◆ **What to do**
Output each record verbatim, with pictures left out.

◆ **Records excerpted from a collection**
[Start of Attachment]
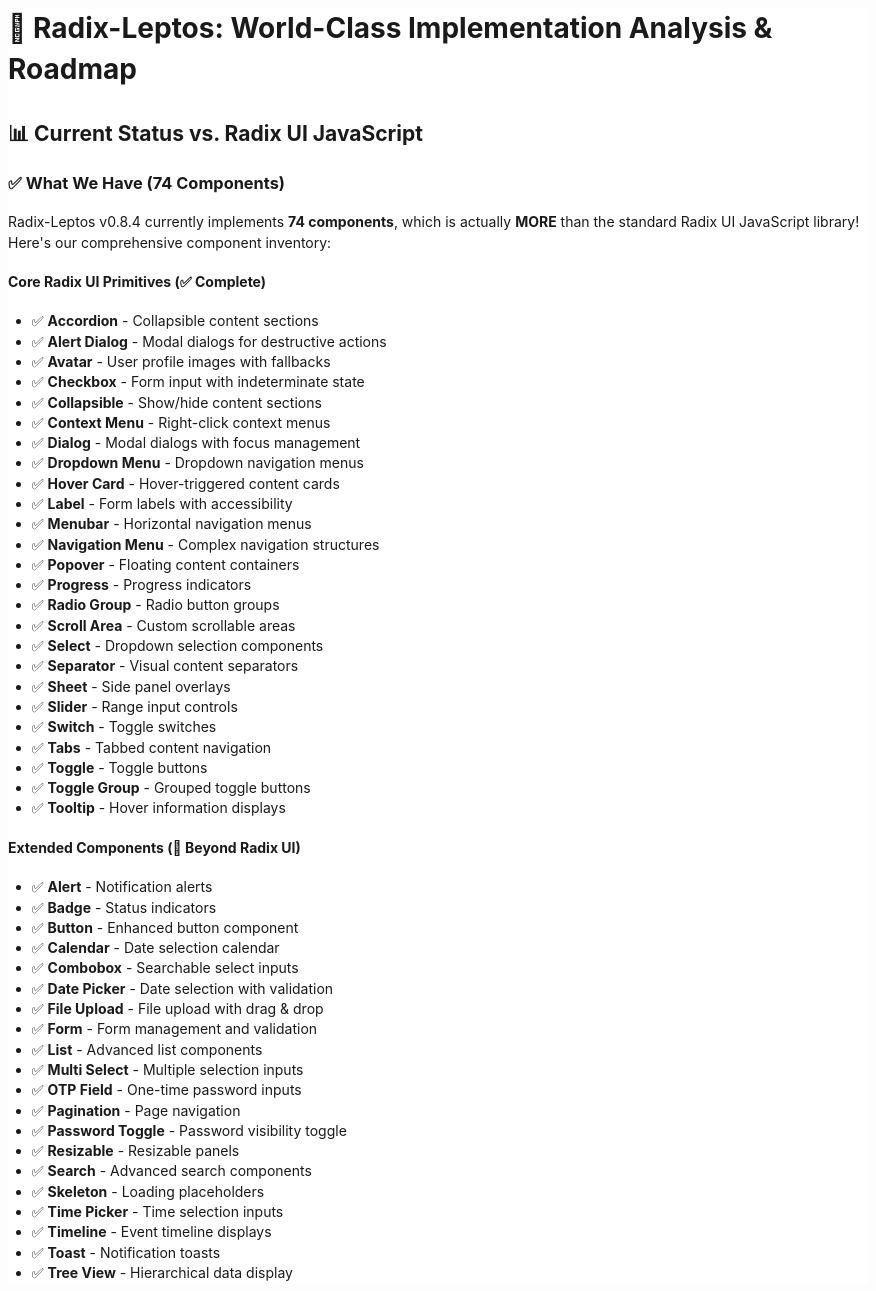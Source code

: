 # 🚀 Radix-Leptos: World-Class Implementation Analysis & Roadmap

## 📊 **Current Status vs. Radix UI JavaScript**

### **✅ What We Have (74 Components)**
Radix-Leptos v0.8.4 currently implements **74 components**, which is actually **MORE** than the standard Radix UI JavaScript library! Here's our comprehensive component inventory:

#### **Core Radix UI Primitives (✅ Complete)**
- ✅ **Accordion** - Collapsible content sections
- ✅ **Alert Dialog** - Modal dialogs for destructive actions
- ✅ **Avatar** - User profile images with fallbacks
- ✅ **Checkbox** - Form input with indeterminate state
- ✅ **Collapsible** - Show/hide content sections
- ✅ **Context Menu** - Right-click context menus
- ✅ **Dialog** - Modal dialogs with focus management
- ✅ **Dropdown Menu** - Dropdown navigation menus
- ✅ **Hover Card** - Hover-triggered content cards
- ✅ **Label** - Form labels with accessibility
- ✅ **Menubar** - Horizontal navigation menus
- ✅ **Navigation Menu** - Complex navigation structures
- ✅ **Popover** - Floating content containers
- ✅ **Progress** - Progress indicators
- ✅ **Radio Group** - Radio button groups
- ✅ **Scroll Area** - Custom scrollable areas
- ✅ **Select** - Dropdown selection components
- ✅ **Separator** - Visual content separators
- ✅ **Sheet** - Side panel overlays
- ✅ **Slider** - Range input controls
- ✅ **Switch** - Toggle switches
- ✅ **Tabs** - Tabbed content navigation
- ✅ **Toggle** - Toggle buttons
- ✅ **Toggle Group** - Grouped toggle buttons
- ✅ **Tooltip** - Hover information displays

#### **Extended Components (🚀 Beyond Radix UI)**
- ✅ **Alert** - Notification alerts
- ✅ **Badge** - Status indicators
- ✅ **Button** - Enhanced button component
- ✅ **Calendar** - Date selection calendar
- ✅ **Combobox** - Searchable select inputs
- ✅ **Date Picker** - Date selection with validation
- ✅ **File Upload** - File upload with drag & drop
- ✅ **Form** - Form management and validation
- ✅ **List** - Advanced list components
- ✅ **Multi Select** - Multiple selection inputs
- ✅ **OTP Field** - One-time password inputs
- ✅ **Pagination** - Page navigation
- ✅ **Password Toggle** - Password visibility toggle
- ✅ **Resizable** - Resizable panels
- ✅ **Search** - Advanced search components
- ✅ **Skeleton** - Loading placeholders
- ✅ **Time Picker** - Time selection inputs
- ✅ **Timeline** - Event timeline displays
- ✅ **Toast** - Notification toasts
- ✅ **Tree View** - Hierarchical data display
[End of Attachment]
◆ **Answer box**
Source code

: # 🚀 Radix-Leptos: World-Class Implementation Analysis & Roadmap

## 📊 **Current Status vs. Radix UI JavaScript**

### **✅ What We Have (74 Components)**
Radix-Leptos v0.8.4 currently implements **74 components**, which is actually **MORE** than the standard Radix UI JavaScript library! Here's our comprehensive component inventory:

#### **Core Radix UI Primitives (✅ Complete)**
- ✅ **Accordion** - Collapsible content sections
- ✅ **Alert Dialog** - Modal dialogs for destructive actions
- ✅ **Avatar** - User profile images with fallbacks
- ✅ **Checkbox** - Form input with indeterminate state
- ✅ **Collapsible** - Show/hide content sections
- ✅ **Context Menu** - Right-click context menus
- ✅ **Dialog** - Modal dialogs with focus management
- ✅ **Dropdown Menu** - Dropdown navigation menus
- ✅ **Hover Card** - Hover-triggered content cards
- ✅ **Label** - Form labels with accessibility
- ✅ **Menubar** - Horizontal navigation menus
- ✅ **Navigation Menu** - Complex navigation structures
- ✅ **Popover** - Floating content containers
- ✅ **Progress** - Progress indicators
- ✅ **Radio Group** - Radio button groups
- ✅ **Scroll Area** - Custom scrollable areas
- ✅ **Select** - Dropdown selection components
- ✅ **Separator** - Visual content separators
- ✅ **Sheet** - Side panel overlays
- ✅ **Slider** - Range input controls
- ✅ **Switch** - Toggle switches
- ✅ **Tabs** - Tabbed content navigation
- ✅ **Toggle** - Toggle buttons
- ✅ **Toggle Group** - Grouped toggle buttons
- ✅ **Tooltip** - Hover information displays

#### **Extended Components (🚀 Beyond Radix UI)**
- ✅ **Alert** - Notification alerts
- ✅ **Badge** - Status indicators
- ✅ **Button** - Enhanced button component
- ✅ **Calendar** - Date selection calendar
- ✅ **Combobox** - Searchable select inputs
- ✅ **Date Picker** - Date selection with validation
- ✅ **File Upload** - File upload with drag & drop
- ✅ **Form** - Form management and validation
- ✅ **List** - Advanced list components
- ✅ **Multi Select** - Multiple selection inputs
- ✅ **OTP Field** - One-time password inputs
- ✅ **Pagination** - Page navigation
- ✅ **Password Toggle** - Password visibility toggle
- ✅ **Resizable** - Resizable panels
- ✅ **Search** - Advanced search components
- ✅ **Skeleton** - Loading placeholders
- ✅ **Time Picker** - Time selection inputs
- ✅ **Timeline** - Event timeline displays
- ✅ **Toast** - Notification toasts
- ✅ **Tree View** - Hierarchical data display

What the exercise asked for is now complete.